▶ Activity: The entries below are to be given back exactly, with images excluded.

▶ Stored data:
--- START ---

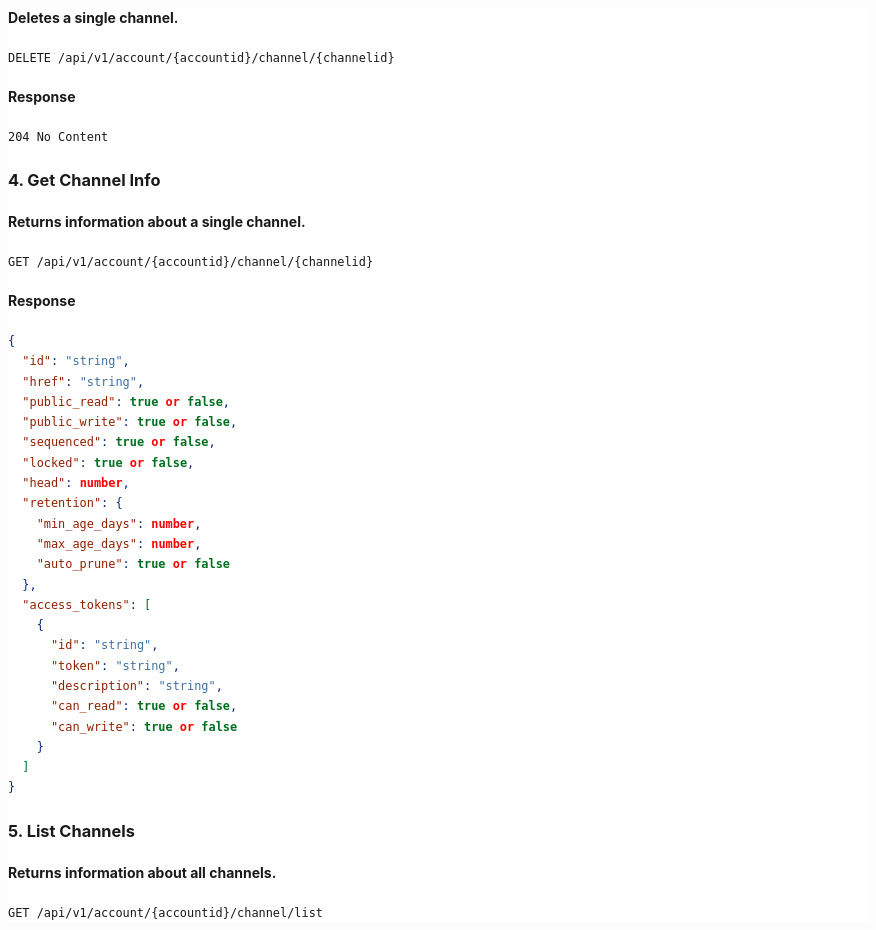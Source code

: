 #### Deletes a single channel.

```
DELETE /api/v1/account/{accountid}/channel/{channelid}
```

#### Response

```
204 No Content
```

### 4. Get Channel Info

#### Returns information about a single channel.

```
GET /api/v1/account/{accountid}/channel/{channelid}
```

#### Response

```json
{
  "id": "string",
  "href": "string",
  "public_read": true or false,
  "public_write": true or false,
  "sequenced": true or false,
  "locked": true or false,
  "head": number,
  "retention": {
    "min_age_days": number,
    "max_age_days": number,
    "auto_prune": true or false
  },
  "access_tokens": [
    {
      "id": "string",
      "token": "string",
      "description": "string",
      "can_read": true or false,
      "can_write": true or false
    }
  ]
}
```

### 5. List Channels

#### Returns information about all channels.

```
GET /api/v1/account/{accountid}/channel/list
```
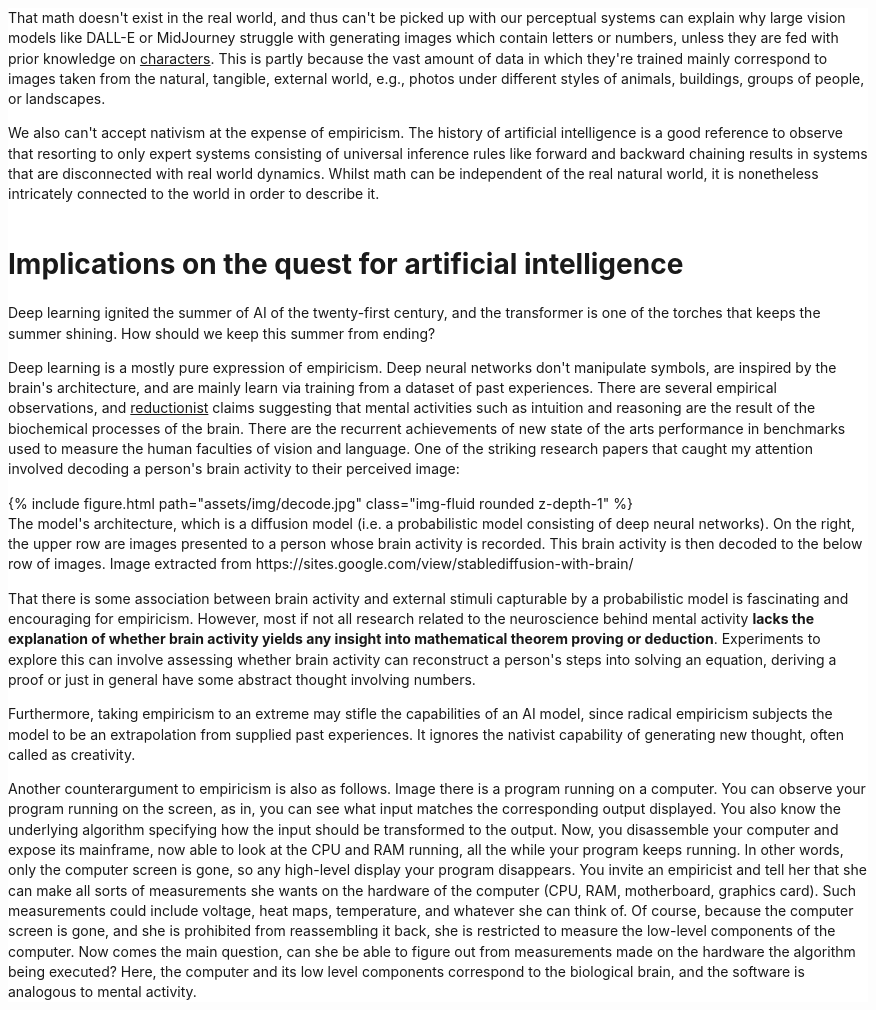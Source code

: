That math doesn't exist in the real world, and thus can't be picked up with our perceptual systems can explain why large vision models like DALL-E or MidJourney struggle with generating images which contain letters or numbers, unless they are fed with prior knowledge on [characters](https://research.google/pubs/pub52496/)<d-cite key="liu_2023_characteraware"></d-cite>. This is partly because the vast amount of data in which they're trained mainly correspond to images taken from the natural, tangible, external world, e.g., photos under different styles of animals, buildings, groups of people, or landscapes. 

We also can't accept nativism at the expense of empiricism. The history of artificial intelligence is a good reference to observe that resorting to only expert systems consisting of universal inference rules like forward and backward chaining results in systems that are disconnected with real world dynamics. Whilst math can be independent of the real natural world, it is nonetheless intricately connected to the world in order to describe it. 

# Implications on the quest for artificial intelligence

Deep learning ignited the summer of AI of the twenty-first century, and the transformer is one of the torches that keeps the summer shining. How should we keep this summer from ending?

Deep learning is a mostly pure expression of empiricism. Deep neural networks don't manipulate symbols, are inspired by the brain's architecture, and are mainly learn via training from a dataset of past experiences. There are several empirical observations, and [reductionist](https://plato.stanford.edu/entries/scientific-reduction/) <d-cite key="riel_2014_scientific"></d-cite> claims suggesting that mental activities such as intuition and reasoning are the result of the biochemical processes of the brain. There are the recurrent achievements of new state of the arts performance in benchmarks used to measure the human faculties of vision and language. One of the striking research papers that caught my attention involved decoding a person's brain activity to their perceived image:


<div class="row mt-3">
    <div class="col-sm mt-3 mt-md-0">
        {% include figure.html path="assets/img/decode.jpg" class="img-fluid rounded z-depth-1" %}
    </div>
</div>
<div class="caption">
    The model's architecture, which is a diffusion model (i.e. a probabilistic model consisting of deep neural networks). On the right, the upper row are images presented to a person whose brain activity is recorded. This brain activity is then decoded to the below row of images. Image extracted from https://sites.google.com/view/stablediffusion-with-brain/
</div>

That there is some association between brain activity and external stimuli capturable by a probabilistic model is fascinating and encouraging for empiricism. However, most if not all research related to the neuroscience behind mental activity **lacks the explanation of whether brain activity yields any insight into mathematical theorem proving or deduction**. Experiments to explore this can involve assessing whether brain activity can reconstruct a person's steps into solving an equation, deriving a proof or just in general have some abstract thought involving numbers. 

Furthermore, taking empiricism to an extreme may stifle the capabilities of an AI model, since radical empiricism subjects the model to be an extrapolation from supplied past experiences. It ignores the nativist capability of generating new thought, often called as creativity. 

Another counterargument to empiricism is also as follows. Image there is a program running on a computer. You can observe your program running on the screen, as in, you can see what input matches the corresponding output displayed. You also know the underlying algorithm specifying how the input should be transformed to the output. Now, you disassemble your computer and expose its mainframe, now able to look at the CPU and RAM running, all the while your program keeps running. In other words, only the computer screen is gone, so any high-level display your program disappears. You invite an empiricist and tell her that she can make all sorts of measurements she wants on the hardware of the computer (CPU, RAM, motherboard, graphics card). Such measurements could include voltage, heat maps, temperature, and whatever she can think of. Of course, because the computer screen is gone, and she is prohibited from reassembling it back, she is restricted to measure the low-level components of the computer. Now comes the main question, can she be able to figure out from measurements made on the hardware the algorithm being executed? Here, the computer and its low level components correspond to the biological brain, and the software is analogous to mental activity.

--- END ---

▶ Output of the task:
Source code

: #### Deletes a single channel.

```
DELETE /api/v1/account/{accountid}/channel/{channelid}
```

#### Response

```
204 No Content
```

### 4. Get Channel Info

#### Returns information about a single channel.

```
GET /api/v1/account/{accountid}/channel/{channelid}
```

#### Response

```json
{
  "id": "string",
  "href": "string",
  "public_read": true or false,
  "public_write": true or false,
  "sequenced": true or false,
  "locked": true or false,
  "head": number,
  "retention": {
    "min_age_days": number,
    "max_age_days": number,
    "auto_prune": true or false
  },
  "access_tokens": [
    {
      "id": "string",
      "token": "string",
      "description": "string",
      "can_read": true or false,
      "can_write": true or false
    }
  ]
}
```

### 5. List Channels

#### Returns information about all channels.

```
GET /api/v1/account/{accountid}/channel/list
```
Source code

:That math doesn't exist in the real world, and thus can't be picked up with our perceptual systems can explain why large vision models like DALL-E or MidJourney struggle with generating images which contain letters or numbers, unless they are fed with prior knowledge on [characters](https://research.google/pubs/pub52496/)<d-cite key="liu_2023_characteraware"></d-cite>. This is partly because the vast amount of data in which they're trained mainly correspond to images taken from the natural, tangible, external world, e.g., photos under different styles of animals, buildings, groups of people, or landscapes. 

We also can't accept nativism at the expense of empiricism. The history of artificial intelligence is a good reference to observe that resorting to only expert systems consisting of universal inference rules like forward and backward chaining results in systems that are disconnected with real world dynamics. Whilst math can be independent of the real natural world, it is nonetheless intricately connected to the world in order to describe it. 

# Implications on the quest for artificial intelligence

Deep learning ignited the summer of AI of the twenty-first century, and the transformer is one of the torches that keeps the summer shining. How should we keep this summer from ending?

Deep learning is a mostly pure expression of empiricism. Deep neural networks don't manipulate symbols, are inspired by the brain's architecture, and are mainly learn via training from a dataset of past experiences. There are several empirical observations, and [reductionist](https://plato.stanford.edu/entries/scientific-reduction/) <d-cite key="riel_2014_scientific"></d-cite> claims suggesting that mental activities such as intuition and reasoning are the result of the biochemical processes of the brain. There are the recurrent achievements of new state of the arts performance in benchmarks used to measure the human faculties of vision and language. One of the striking research papers that caught my attention involved decoding a person's brain activity to their perceived image:


<div class="row mt-3">
    <div class="col-sm mt-3 mt-md-0">
        {% include figure.html path="assets/img/decode.jpg" class="img-fluid rounded z-depth-1" %}
    </div>
</div>
<div class="caption">
    The model's architecture, which is a diffusion model (i.e. a probabilistic model consisting of deep neural networks). On the right, the upper row are images presented to a person whose brain activity is recorded. This brain activity is then decoded to the below row of images. Image extracted from https://sites.google.com/view/stablediffusion-with-brain/
</div>

That there is some association between brain activity and external stimuli capturable by a probabilistic model is fascinating and encouraging for empiricism. However, most if not all research related to the neuroscience behind mental activity **lacks the explanation of whether brain activity yields any insight into mathematical theorem proving or deduction**. Experiments to explore this can involve assessing whether brain activity can reconstruct a person's steps into solving an equation, deriving a proof or just in general have some abstract thought involving numbers. 

Furthermore, taking empiricism to an extreme may stifle the capabilities of an AI model, since radical empiricism subjects the model to be an extrapolation from supplied past experiences. It ignores the nativist capability of generating new thought, often called as creativity. 

Another counterargument to empiricism is also as follows. Image there is a program running on a computer. You can observe your program running on the screen, as in, you can see what input matches the corresponding output displayed. You also know the underlying algorithm specifying how the input should be transformed to the output. Now, you disassemble your computer and expose its mainframe, now able to look at the CPU and RAM running, all the while your program keeps running. In other words, only the computer screen is gone, so any high-level display your program disappears. You invite an empiricist and tell her that she can make all sorts of measurements she wants on the hardware of the computer (CPU, RAM, motherboard, graphics card). Such measurements could include voltage, heat maps, temperature, and whatever she can think of. Of course, because the computer screen is gone, and she is prohibited from reassembling it back, she is restricted to measure the low-level components of the computer. Now comes the main question, can she be able to figure out from measurements made on the hardware the algorithm being executed? Here, the computer and its low level components correspond to the biological brain, and the software is analogous to mental activity.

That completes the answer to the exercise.